And finally, it becomes crucial to examine the discourses of mathematics and mathematics education in and out of school and popular culture. Critical mathematics education asks how and why the split between popular culture and school mathematics is evident in mathematical, educational, and mathematics education discourses, and why such a strange dichotomy must be resolved between mathematics as a “commodity” and as a “cultural resource.” Mathematics is a commodity in the consumer culture because it has been turned into “stuff” that people collect (knowledge) in order to spend later (on the job market, to get into college, etc.). But it is also a cultural resource in that it is a world of metaphors and ways of making meaning through which people can interpret their world and describe it in new ways, as in the example of Malcolm X. Critical mathematics educators recognize the role of mathematics as a commodity in society; but they search for ways to effectively emphasize the meaning-making aspects of mathematics as part of the variety of cultures. In doing so, they make it possible for mathematics to be a resource for political action.

## Potential Impact

The history of critical mathematics education is a story of expanding contexts. Early reformers recognized that training in skills could not lead to the behaviors they associated with someone who is a critical thinker who acts as a citizen in a democratic society. Mathematics education adopted the model of enculturation into a community of critical thinkers. By participating in a democratic community of inquiry, it is imagined, students are allowed to demonstrate the critical thinking skills they possess as human beings, and to refine and examine these skills in meaningful situations.

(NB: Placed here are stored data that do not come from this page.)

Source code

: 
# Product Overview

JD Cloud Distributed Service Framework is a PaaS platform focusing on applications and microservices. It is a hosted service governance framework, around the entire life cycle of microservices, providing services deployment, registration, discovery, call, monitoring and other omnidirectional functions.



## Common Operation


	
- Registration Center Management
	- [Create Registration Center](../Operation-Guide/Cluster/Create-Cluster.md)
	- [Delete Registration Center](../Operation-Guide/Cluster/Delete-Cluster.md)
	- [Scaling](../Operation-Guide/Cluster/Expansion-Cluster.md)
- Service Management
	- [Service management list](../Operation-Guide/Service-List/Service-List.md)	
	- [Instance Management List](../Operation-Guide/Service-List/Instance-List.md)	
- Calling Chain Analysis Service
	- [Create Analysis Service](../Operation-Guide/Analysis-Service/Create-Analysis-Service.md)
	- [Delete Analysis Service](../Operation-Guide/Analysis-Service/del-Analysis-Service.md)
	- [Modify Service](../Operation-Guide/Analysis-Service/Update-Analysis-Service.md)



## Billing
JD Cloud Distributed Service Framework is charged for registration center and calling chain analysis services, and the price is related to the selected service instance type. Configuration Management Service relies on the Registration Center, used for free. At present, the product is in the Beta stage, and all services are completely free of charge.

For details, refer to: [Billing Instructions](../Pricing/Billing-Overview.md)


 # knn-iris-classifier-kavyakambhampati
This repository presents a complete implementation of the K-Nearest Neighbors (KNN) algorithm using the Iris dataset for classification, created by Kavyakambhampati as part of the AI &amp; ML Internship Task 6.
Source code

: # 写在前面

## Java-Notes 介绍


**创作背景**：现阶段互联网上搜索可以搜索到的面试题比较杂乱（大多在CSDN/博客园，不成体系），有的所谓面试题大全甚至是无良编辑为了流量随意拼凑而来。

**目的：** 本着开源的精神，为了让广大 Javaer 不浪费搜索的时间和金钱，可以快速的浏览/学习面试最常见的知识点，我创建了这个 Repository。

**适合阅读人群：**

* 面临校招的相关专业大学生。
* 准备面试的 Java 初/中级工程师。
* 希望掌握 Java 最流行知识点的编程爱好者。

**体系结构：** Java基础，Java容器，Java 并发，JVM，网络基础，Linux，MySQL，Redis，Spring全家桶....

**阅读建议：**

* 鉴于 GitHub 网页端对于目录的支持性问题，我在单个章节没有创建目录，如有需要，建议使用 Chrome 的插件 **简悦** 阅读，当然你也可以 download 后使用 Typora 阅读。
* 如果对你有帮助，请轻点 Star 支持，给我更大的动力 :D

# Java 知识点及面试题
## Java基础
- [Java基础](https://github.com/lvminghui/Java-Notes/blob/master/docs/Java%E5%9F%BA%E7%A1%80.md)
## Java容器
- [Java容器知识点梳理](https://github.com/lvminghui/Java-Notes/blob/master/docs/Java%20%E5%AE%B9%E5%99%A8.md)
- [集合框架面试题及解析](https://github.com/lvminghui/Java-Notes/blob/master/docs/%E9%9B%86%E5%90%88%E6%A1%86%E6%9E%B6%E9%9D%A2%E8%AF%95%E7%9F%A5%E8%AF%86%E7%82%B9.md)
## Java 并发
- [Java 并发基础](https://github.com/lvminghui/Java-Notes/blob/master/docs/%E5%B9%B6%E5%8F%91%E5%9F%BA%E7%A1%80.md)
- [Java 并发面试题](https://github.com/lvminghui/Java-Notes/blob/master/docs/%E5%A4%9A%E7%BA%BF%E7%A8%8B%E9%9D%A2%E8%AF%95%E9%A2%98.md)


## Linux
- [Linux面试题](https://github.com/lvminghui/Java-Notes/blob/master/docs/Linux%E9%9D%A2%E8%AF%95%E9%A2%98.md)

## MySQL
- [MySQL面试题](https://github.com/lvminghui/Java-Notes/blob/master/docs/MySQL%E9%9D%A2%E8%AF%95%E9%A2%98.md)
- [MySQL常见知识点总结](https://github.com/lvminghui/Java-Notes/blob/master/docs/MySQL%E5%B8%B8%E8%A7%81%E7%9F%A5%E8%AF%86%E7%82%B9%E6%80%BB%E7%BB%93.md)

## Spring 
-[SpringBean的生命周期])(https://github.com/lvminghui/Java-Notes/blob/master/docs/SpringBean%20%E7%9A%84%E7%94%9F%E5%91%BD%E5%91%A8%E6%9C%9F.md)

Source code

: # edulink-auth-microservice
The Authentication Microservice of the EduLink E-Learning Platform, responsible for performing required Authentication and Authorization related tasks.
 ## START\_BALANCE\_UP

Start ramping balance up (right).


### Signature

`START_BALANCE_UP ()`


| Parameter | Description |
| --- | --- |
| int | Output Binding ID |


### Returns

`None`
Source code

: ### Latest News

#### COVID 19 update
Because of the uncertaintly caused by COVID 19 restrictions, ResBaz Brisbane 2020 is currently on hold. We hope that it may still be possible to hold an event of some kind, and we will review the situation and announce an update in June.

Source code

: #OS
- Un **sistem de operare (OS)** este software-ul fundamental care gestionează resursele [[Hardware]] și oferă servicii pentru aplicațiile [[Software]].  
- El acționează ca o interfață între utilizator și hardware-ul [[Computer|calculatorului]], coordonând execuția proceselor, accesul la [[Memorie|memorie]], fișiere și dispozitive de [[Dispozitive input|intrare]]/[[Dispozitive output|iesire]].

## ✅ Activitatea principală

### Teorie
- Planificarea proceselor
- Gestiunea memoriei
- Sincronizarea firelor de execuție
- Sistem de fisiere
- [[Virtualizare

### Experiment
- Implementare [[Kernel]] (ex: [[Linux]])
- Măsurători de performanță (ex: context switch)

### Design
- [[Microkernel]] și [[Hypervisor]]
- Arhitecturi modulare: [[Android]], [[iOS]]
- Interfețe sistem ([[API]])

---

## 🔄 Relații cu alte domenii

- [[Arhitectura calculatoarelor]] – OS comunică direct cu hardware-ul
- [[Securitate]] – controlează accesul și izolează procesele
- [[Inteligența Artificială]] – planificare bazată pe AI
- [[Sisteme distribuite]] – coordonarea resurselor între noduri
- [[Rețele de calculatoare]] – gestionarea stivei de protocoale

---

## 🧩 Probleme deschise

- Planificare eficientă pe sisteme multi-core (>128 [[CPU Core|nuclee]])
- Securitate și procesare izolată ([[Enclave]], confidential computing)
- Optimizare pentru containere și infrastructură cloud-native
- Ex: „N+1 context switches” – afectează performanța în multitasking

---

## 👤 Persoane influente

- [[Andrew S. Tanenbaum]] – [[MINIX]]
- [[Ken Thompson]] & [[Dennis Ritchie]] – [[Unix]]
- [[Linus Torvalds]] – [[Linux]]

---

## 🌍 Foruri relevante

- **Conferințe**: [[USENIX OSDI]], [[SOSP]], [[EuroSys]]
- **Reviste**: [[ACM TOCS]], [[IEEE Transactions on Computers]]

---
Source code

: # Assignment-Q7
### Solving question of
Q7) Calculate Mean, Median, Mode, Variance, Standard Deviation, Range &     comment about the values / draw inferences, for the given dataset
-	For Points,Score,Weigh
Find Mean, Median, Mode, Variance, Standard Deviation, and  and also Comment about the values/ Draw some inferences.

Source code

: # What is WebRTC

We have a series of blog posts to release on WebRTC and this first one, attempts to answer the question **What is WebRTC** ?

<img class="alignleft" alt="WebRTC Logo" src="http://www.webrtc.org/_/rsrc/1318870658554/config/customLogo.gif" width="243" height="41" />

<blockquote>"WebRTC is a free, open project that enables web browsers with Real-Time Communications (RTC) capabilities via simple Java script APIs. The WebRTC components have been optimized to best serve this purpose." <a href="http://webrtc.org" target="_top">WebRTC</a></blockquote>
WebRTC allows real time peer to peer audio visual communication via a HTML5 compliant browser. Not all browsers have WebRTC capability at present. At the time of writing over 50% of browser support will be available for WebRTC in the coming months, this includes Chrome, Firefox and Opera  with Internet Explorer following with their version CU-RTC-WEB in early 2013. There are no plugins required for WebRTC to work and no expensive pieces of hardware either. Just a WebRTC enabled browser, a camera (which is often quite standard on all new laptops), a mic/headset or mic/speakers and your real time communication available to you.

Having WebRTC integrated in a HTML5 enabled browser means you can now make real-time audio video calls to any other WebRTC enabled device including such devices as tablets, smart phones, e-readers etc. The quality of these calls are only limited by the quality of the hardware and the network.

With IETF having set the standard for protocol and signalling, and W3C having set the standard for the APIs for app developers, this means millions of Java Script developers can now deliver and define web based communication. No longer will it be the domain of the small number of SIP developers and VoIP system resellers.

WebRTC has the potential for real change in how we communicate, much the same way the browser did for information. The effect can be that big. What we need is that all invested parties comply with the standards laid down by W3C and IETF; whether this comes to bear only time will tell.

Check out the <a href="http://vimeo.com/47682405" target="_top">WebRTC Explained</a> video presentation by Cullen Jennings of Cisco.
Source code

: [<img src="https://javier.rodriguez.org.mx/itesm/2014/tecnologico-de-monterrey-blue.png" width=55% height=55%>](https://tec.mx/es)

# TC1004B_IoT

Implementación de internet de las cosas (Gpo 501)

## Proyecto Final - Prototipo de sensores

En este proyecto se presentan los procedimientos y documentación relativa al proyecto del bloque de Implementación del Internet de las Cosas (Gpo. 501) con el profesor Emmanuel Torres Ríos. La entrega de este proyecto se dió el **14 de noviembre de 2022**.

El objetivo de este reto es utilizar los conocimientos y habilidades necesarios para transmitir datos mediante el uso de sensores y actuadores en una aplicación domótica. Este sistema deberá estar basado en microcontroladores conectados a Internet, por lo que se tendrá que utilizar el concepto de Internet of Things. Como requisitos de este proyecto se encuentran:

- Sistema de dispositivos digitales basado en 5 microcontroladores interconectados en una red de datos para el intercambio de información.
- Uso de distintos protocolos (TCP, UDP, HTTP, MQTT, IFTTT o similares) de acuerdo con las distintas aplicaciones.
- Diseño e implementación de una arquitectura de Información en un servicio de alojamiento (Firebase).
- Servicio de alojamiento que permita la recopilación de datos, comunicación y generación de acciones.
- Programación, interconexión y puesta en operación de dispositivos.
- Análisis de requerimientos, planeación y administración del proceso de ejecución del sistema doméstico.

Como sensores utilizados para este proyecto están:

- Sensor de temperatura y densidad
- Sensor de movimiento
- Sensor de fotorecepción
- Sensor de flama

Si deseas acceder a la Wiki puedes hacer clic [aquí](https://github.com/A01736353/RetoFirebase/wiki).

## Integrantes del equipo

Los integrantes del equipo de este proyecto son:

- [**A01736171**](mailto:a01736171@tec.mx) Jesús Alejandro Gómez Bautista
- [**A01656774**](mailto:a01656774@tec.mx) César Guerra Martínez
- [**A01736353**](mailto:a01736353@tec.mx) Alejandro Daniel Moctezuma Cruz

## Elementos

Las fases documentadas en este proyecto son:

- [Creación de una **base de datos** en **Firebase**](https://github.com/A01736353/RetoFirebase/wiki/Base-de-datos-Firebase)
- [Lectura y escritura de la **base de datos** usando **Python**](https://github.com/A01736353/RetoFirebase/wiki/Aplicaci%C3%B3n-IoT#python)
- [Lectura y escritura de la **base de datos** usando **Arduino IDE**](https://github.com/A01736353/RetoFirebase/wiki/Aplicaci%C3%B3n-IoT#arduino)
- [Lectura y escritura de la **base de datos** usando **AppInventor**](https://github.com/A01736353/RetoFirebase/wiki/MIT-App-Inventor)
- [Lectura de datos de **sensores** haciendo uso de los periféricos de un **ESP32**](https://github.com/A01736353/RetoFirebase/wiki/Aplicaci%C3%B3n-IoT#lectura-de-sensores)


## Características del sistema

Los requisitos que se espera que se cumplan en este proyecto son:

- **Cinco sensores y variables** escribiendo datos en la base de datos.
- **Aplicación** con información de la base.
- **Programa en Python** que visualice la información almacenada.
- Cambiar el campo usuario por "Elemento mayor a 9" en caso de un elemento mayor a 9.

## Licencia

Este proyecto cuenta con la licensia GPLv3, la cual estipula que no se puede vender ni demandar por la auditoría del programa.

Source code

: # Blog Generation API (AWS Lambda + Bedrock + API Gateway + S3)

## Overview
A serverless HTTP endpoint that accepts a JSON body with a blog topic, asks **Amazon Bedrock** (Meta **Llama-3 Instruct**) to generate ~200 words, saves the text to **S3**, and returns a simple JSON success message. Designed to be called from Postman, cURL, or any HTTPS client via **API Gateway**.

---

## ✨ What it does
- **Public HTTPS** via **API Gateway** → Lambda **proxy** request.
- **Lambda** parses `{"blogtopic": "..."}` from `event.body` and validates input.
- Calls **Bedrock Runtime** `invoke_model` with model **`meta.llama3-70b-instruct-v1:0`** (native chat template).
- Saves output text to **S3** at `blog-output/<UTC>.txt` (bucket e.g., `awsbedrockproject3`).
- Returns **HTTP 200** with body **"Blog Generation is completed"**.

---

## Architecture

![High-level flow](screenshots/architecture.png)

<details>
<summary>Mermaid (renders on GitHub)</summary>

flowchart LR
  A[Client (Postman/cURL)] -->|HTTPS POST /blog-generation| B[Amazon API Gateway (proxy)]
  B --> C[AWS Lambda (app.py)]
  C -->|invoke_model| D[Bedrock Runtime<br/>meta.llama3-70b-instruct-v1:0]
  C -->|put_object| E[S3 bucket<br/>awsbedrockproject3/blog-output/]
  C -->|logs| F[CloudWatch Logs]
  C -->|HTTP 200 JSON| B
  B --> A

Current efforts recognize the limitations of mathematical enculturation as inadequately addressing the politics of this enculturation. Mathematics for social justice, as advocated by such authors as Peter Appelbaum, Eric Gutstein, and Sal Restivo, uses the term “critical competence” to subsume earlier notions of critical thinking skills and propensities. A politically concerned examination of the specific processes of participation and the role of mathematics in supporting a democratic society enhances the likelihood of critical thinking in mathematics, and the achievement of critical competence.

**Bibliography: **

- Appelbaum, P. (1995). Popular culture, educational discourse and mathematics. Albany: State University of New York Press.
- Brown, S. I. (2001). Reconstructing school mathematics: Problems with problems and the real world. New York: Peter Lang.
- Dias, A. L. B. (1999). Becoming critical mathematics educators through action research. Educational Action Research, 7(1), 15–34.
- Frankenstein, M. (1983). Critical mathematics education: An application of Paulo Freire’s epistemology. Journal of Education, 165(4), 315–339.
- Gellert, U., & Jablonka, E. (Eds.). (2007). Mathematisation and demathematisation: Social, philosophical and educational ramifications. Rotterdam: Sense.
- Gutstein, E. (2006). Reading and writing the world with mathematics: Toward a pedagogy for social justice. New York: Routledge.
- Keitel, C., Kotzmann, E., & Skovsmose, O. (1993). Beyond the tunnel vision: Analysing the relationship of mathematics, technology and society. In C. Keitel & K. Ruthven (Eds.), Learning from computers. Mathematics education and technology (NATO-ASI-Series, F 121; pp. 242–279). Berlin: Springer.
- Skovsmose, O. (1994). Towards a philosophy of critical mathematics education. Dordrecht: Kluwer/Springer.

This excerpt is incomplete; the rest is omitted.